Empathy through Music, Cracking Materials and Mammoth Extinctions
Empathy to our Ears
Playing music in groups increases empathy levels in young children, according to work published in the journal Psychology of Music.
Working with 52 children aged 8 to 11 and exposing them to a range of weekly activities including musical games or word activities, Tal-Chen Rabinowitch from the University of Cambridge found that children in the musical groups showed significantly increased levels of empathy when tested for compassion and responses to facial expressions.
It's thought that musical activities enabled the children to experience shared intentions with their peers...
Tal-Chen - Empathy is good for everyone; for children, for adults. Empathy has been seen to be a precursor for pro-social behaviour. So when we empathise, when we understand an other's emotional state, we tend to want to help them. We are looking to and we want to look at also children in the autistic spectrum for example, in which empathy might be able to help them in their social interactions.

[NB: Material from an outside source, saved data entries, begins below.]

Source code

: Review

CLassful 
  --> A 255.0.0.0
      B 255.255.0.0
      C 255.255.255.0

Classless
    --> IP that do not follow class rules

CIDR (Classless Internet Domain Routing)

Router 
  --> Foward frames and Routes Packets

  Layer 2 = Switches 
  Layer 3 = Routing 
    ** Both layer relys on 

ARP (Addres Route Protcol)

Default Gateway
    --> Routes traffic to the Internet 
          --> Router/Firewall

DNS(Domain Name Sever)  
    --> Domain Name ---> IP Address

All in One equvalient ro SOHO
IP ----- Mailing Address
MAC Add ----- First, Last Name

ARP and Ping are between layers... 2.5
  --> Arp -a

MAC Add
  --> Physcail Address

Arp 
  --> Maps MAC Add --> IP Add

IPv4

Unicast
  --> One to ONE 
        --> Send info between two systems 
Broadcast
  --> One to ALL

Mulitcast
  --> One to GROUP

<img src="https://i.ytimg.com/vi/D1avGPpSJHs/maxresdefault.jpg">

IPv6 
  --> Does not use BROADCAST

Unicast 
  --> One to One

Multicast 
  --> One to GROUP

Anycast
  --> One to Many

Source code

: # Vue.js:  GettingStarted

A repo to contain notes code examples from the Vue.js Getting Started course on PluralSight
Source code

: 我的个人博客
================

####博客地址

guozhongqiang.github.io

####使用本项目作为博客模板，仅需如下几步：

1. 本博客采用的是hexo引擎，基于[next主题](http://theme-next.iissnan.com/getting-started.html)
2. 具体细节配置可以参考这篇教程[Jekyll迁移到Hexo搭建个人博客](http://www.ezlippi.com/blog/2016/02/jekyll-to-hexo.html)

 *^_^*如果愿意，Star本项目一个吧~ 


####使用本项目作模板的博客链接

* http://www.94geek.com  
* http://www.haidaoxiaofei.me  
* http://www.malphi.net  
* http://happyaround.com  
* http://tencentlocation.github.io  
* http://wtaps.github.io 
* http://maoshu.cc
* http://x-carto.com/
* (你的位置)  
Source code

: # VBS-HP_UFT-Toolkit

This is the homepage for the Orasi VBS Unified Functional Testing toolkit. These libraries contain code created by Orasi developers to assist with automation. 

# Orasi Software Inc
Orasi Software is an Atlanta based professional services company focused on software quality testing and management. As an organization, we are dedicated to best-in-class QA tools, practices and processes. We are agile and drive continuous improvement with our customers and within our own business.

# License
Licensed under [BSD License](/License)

Right now, I think we're concentrating on the regular population.
A Cracking way to predict Material Failure
Electrical signals could be used to monitor cracks in industrial materials and predict their impending failure or breakage, according to work published in the journal PNAS.
Troy Shinbrot from Rutgers University in the US used powders such as flour and pharmaceutical drugs to model the composition and movement of materials such as ceramics and concrete, which are made by compressing powders together, and found that spikes in voltage occurred as crack-like defects occurred.
Troy - Ceramics are used in everything from catalytic converters to artificial teeth. It may be the case that these kinds of products could also exhibit precursors. So, one might be able to measure voltages and detect whether or not a failure is imminent in these kinds of systems.
A Not-So Mammoth Extinction
The woolly mammoth had a slow decline to extinction due to a range of factors including changes in climate, habitat and living alongside humans.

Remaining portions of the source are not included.